== Your instructions ==
Copy each line from the records below in which the word "their" is found.

Recorded data

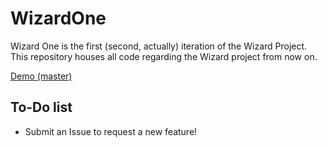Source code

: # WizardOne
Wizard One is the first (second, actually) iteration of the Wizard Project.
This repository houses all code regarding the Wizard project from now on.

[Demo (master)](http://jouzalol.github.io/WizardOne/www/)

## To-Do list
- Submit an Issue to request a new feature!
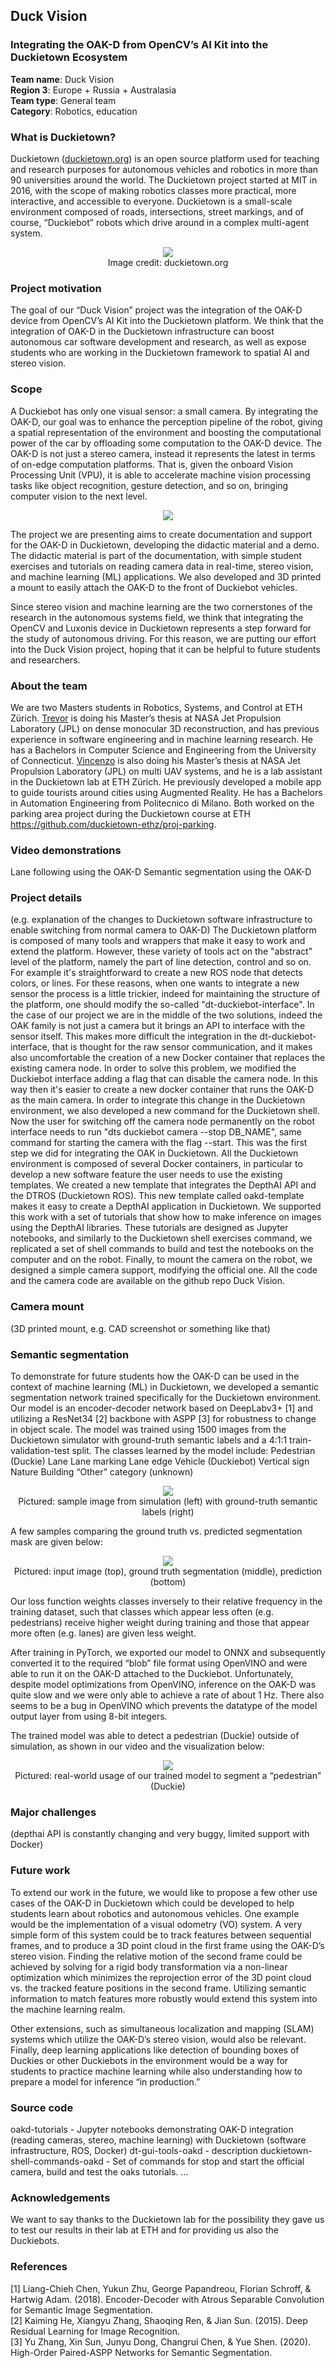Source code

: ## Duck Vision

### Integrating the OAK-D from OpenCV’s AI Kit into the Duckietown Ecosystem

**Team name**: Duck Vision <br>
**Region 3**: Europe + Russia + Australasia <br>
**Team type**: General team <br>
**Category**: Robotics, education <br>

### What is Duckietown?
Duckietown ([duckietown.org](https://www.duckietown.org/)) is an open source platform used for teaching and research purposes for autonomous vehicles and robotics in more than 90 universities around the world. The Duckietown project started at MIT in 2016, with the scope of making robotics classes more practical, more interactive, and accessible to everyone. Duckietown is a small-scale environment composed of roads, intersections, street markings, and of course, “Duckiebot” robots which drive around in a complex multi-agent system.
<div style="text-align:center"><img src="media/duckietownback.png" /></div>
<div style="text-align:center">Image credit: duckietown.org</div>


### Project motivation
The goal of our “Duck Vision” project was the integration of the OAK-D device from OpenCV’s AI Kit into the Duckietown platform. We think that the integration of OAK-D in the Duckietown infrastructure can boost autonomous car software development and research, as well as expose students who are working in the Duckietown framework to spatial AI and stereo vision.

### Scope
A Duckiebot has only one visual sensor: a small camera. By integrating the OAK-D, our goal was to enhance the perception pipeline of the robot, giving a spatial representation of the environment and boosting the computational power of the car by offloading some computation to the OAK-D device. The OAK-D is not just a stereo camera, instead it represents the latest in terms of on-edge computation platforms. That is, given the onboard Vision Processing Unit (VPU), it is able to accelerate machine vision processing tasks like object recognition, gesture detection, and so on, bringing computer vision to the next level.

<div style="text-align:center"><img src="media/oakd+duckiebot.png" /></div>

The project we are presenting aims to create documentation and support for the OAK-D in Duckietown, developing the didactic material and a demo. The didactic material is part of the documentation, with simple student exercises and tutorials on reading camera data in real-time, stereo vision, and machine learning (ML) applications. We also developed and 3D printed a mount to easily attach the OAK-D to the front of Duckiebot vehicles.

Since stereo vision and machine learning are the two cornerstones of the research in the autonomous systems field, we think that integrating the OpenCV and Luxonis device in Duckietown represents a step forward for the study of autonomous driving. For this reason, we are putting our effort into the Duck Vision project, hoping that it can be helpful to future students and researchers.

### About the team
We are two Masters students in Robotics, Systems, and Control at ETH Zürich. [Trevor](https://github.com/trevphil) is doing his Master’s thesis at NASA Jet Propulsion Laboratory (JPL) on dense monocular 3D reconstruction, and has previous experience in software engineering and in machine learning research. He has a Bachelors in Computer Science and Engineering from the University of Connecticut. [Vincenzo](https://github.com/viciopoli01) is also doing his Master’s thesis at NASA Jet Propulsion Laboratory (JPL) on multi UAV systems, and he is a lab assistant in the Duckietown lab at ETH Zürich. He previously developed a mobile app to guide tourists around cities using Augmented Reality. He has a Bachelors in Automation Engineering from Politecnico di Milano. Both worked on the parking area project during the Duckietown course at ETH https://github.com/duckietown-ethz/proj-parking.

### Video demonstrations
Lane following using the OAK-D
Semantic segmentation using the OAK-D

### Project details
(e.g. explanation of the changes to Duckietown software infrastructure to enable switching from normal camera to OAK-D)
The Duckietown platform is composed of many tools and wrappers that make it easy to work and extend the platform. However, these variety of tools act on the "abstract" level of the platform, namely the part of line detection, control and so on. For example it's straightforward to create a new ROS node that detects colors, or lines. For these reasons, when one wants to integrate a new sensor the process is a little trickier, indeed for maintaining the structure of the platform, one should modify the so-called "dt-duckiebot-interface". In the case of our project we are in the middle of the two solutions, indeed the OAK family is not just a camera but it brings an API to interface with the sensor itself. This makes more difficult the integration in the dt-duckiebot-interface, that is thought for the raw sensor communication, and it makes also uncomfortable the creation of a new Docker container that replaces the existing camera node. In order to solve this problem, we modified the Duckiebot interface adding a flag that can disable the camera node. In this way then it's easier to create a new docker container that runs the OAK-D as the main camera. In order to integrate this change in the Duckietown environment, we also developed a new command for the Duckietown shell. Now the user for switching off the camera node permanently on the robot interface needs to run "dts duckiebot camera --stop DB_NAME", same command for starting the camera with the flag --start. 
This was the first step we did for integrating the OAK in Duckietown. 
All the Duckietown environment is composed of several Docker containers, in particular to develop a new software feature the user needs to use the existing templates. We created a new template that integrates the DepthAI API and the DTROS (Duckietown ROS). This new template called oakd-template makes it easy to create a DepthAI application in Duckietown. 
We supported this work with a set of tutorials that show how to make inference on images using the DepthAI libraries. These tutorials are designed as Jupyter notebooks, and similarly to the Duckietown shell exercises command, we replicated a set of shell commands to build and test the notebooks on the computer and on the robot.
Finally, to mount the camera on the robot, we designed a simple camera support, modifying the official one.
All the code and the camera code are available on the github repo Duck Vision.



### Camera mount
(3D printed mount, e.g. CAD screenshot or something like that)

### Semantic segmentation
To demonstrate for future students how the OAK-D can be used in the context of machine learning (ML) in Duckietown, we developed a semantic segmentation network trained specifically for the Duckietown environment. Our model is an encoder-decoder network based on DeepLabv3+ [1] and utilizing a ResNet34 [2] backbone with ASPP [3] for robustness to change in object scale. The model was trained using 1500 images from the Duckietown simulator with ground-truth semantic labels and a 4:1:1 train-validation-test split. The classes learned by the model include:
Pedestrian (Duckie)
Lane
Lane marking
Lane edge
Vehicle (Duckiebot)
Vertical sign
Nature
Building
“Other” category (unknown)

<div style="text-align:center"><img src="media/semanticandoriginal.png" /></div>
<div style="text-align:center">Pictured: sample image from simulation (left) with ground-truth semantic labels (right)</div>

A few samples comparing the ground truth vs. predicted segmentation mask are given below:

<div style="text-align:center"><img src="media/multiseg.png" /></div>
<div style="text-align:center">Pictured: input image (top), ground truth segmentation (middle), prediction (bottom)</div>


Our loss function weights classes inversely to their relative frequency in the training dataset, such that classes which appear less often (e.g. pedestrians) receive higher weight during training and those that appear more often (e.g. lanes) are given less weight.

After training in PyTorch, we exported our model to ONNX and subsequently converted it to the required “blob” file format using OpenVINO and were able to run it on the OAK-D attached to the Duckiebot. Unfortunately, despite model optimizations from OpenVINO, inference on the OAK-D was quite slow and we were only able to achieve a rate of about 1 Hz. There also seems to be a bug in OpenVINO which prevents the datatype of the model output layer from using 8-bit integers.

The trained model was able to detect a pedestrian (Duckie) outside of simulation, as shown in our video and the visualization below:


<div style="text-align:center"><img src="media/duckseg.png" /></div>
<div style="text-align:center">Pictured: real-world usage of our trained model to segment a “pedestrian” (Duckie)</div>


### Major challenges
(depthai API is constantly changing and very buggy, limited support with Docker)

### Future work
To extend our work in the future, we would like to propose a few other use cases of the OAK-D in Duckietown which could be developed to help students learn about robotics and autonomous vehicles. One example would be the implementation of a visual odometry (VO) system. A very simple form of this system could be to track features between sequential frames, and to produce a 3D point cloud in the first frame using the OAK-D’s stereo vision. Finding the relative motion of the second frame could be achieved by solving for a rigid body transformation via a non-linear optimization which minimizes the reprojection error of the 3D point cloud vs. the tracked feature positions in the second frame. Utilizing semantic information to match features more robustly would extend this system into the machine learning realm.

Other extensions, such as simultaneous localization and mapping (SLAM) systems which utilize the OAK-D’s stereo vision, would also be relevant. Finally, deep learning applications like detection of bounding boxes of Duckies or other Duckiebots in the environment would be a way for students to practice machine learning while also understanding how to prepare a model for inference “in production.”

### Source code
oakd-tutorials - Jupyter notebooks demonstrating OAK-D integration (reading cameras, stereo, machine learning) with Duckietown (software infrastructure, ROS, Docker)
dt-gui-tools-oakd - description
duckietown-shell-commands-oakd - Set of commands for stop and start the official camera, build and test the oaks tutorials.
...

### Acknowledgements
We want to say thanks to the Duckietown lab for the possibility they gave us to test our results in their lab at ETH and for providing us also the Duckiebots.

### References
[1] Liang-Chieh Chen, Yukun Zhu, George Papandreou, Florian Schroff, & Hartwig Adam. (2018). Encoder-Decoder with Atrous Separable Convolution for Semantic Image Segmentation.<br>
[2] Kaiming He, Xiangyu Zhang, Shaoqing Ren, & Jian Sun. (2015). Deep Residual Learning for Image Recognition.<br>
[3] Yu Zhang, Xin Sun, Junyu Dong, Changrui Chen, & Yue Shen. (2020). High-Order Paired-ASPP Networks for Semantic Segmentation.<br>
==
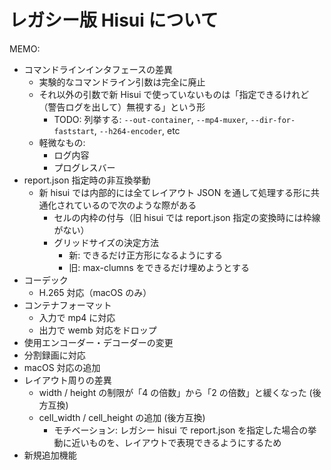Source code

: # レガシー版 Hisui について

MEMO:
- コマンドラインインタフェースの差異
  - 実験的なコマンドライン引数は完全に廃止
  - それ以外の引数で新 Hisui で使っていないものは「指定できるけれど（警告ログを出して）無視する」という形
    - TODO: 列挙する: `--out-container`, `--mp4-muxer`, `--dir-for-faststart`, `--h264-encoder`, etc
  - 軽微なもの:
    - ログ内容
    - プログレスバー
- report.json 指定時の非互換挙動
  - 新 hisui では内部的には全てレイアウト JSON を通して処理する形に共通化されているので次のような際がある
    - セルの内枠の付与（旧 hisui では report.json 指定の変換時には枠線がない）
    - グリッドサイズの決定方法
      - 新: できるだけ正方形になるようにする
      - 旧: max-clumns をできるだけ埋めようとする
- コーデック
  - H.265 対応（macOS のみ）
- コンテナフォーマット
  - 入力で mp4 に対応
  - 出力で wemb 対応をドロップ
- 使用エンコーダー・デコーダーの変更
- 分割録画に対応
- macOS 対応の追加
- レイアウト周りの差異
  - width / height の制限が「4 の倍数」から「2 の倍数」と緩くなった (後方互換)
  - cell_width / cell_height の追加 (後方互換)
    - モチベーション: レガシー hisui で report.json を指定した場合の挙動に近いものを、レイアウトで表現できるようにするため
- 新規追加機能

== Response area ==
Our loss function weights classes inversely to their relative frequency in the training dataset, such that classes which appear less often (e.g. pedestrians) receive higher weight during training and those that appear more often (e.g. lanes) are given less weight.
We want to say thanks to the Duckietown lab for the possibility they gave us to test our results in their lab at ETH and for providing us also the Duckiebots.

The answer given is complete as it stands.